Delta looks fairly attractive from an investment perspective too, assuming you have a neutral or positive outlook on the US economy. According to Stocko stats, the DAL shares trade on about eight times forecast earnings, with a yield of 2.6%. Net debt appears modest at about $8bn, although I’ve not checked if this figure is adjusted to also include any lease liabilities.

Profitability has been quite decent in recent years, with the TTM figures showing a reversal of the declining trend seen in recent years:

Stockopedia likes Delta stock too, styling it as a Super Stock with a StockRank of 96.

I’ve added Delta Air Lines to the International SIF.

Lindab International AB (STO:LIAB)

This Swedish group makes products and systems for airtight and energy-efficient buildings. These include heating and ventilation systems, cladding, steel frames and roof drainage.

I’d certainly expect this to be a growing sector, and Lindab’s growth in recent years supports this view. According to the Stockopedia stats, sales have risen by an average of 7.4% per year since 2013. Earnings have risen by 11% per year over the same period.

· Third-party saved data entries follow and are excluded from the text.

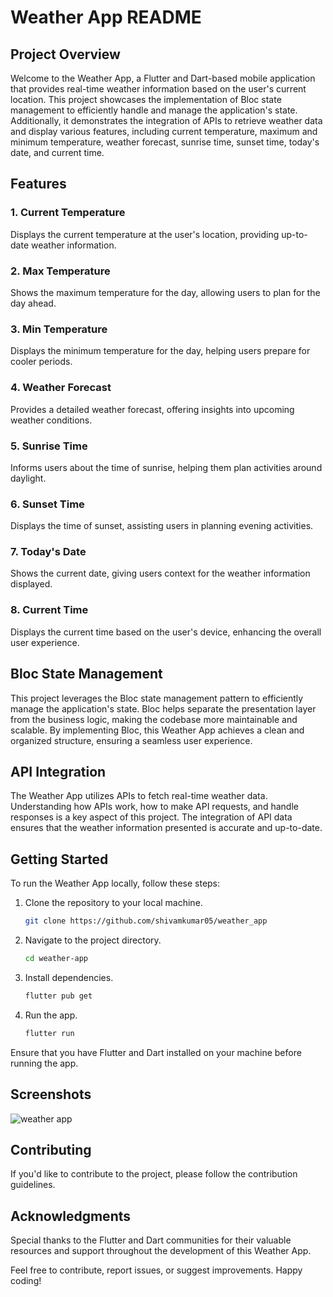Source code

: # Weather App README

## Project Overview

Welcome to the Weather App, a Flutter and Dart-based mobile application that provides real-time weather information based on the user's current location. This project showcases the implementation of Bloc state management to efficiently handle and manage the application's state. Additionally, it demonstrates the integration of APIs to retrieve weather data and display various features, including current temperature, maximum and minimum temperature, weather forecast, sunrise time, sunset time, today's date, and current time.

## Features

### 1. Current Temperature
Displays the current temperature at the user's location, providing up-to-date weather information.

### 2. Max Temperature
Shows the maximum temperature for the day, allowing users to plan for the day ahead.

### 3. Min Temperature
Displays the minimum temperature for the day, helping users prepare for cooler periods.

### 4. Weather Forecast
Provides a detailed weather forecast, offering insights into upcoming weather conditions.

### 5. Sunrise Time
Informs users about the time of sunrise, helping them plan activities around daylight.

### 6. Sunset Time
Displays the time of sunset, assisting users in planning evening activities.

### 7. Today's Date
Shows the current date, giving users context for the weather information displayed.

### 8. Current Time
Displays the current time based on the user's device, enhancing the overall user experience.

## Bloc State Management

This project leverages the Bloc state management pattern to efficiently manage the application's state. Bloc helps separate the presentation layer from the business logic, making the codebase more maintainable and scalable. By implementing Bloc, this Weather App achieves a clean and organized structure, ensuring a seamless user experience.

## API Integration

The Weather App utilizes APIs to fetch real-time weather data. Understanding how APIs work, how to make API requests, and handle responses is a key aspect of this project. The integration of API data ensures that the weather information presented is accurate and up-to-date.

## Getting Started

To run the Weather App locally, follow these steps:

1. Clone the repository to your local machine.
   ```bash
   git clone https://github.com/shivamkumar05/weather_app
   ```

2. Navigate to the project directory.
   ```bash
   cd weather-app
   ```

3. Install dependencies.
   ```bash
   flutter pub get
   ```

4. Run the app.
   ```bash
   flutter run
   ```

Ensure that you have Flutter and Dart installed on your machine before running the app.

## Screenshots

![weather app](https://github.com/shivamkumar05/weather_app/assets/114653141/5544f996-c215-4a2a-bece-5b2ff297cb4a)

## Contributing
If you'd like to contribute to the project, please follow the contribution guidelines.

## Acknowledgments

Special thanks to the Flutter and Dart communities for their valuable resources and support throughout the development of this Weather App.

Feel free to contribute, report issues, or suggest improvements. Happy coding!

It’s a decent rate of growth, in my view, and although this firm’s return on capital of c.10% isn’t amazing, I don’t see too much to dislike here, except for the risk of a cyclical downturn in demand.

I’ve added Lindab International to the International SIF. But please remember that as always with my international picks, I’ve only given the figures a cursory glance. This is a virtual, experimental portfolio. I wouldn’t recommend buying without a more in-depth understanding. 

Uniper SE (ETR:UN01)

UK investors in utility stocks have had a torrid time over the last couple of years. But this isn’t necessarily mirrored elsewhere. German power generator Uniper has delivered some pretty attractive gains for its shareholders since spinning out of E.ON in 2016.

As you can see, the StockRanks have so far correctly identified the right times to be holding this stock:

E.ON dumped its fossil fuel assets into Uniper, which owns a collection of coal and gas power stations, along with a sprinkling of hydroelectric, oil and nuclear plants. It has significant operations in the UK and Russia, as well as Germany.

The valuation looks fairly typical for a utility, with a relatively high P/E ratio that’s supported by a generous dividend payout ratio.

Both earnings and the dividend are expected to rise strongly over the next year:

These figures put the stock on a rolling forecast P/E of 17, with a rolling forecast yield of 4.4%. I’ve added Uniper to the International SIF.

Hyundai Mobis (KRX:12330)

This Korean firm makes parts and subsystems for the Kia and Hyundai automotive businesses. It’s one of the world’s largest automotive parts suppliers. It’s a big business, with a market cap of £16bn.

Although new car sales appear to be in decline in a number of markets, recent results suggest the firm’s profits are recovering after collapsing in 2017. Again, this is something I’d want to investigate in more detail if I was buying with real money. For now, I’m happy to accept the Stocko figures at face value:

As you’d expect, the valuation is fairly modest. The stock trades at a 30% discount to book value and on less than 10 times forecast earnings. However, Hyundai Mobis appears to have a sizeable net cash balance and improving performance. Analysts have also turned positive recently:

I’ve added Hyundai Mobis to my international portfolio.

As always, I’d love to hear your views on the oil market or my international stocks. 

I’ll be back next week, hopefully with a new UK stock for my main portfolio.

Disclosure: Roland owns shares of Gulf Keystone Petroleum.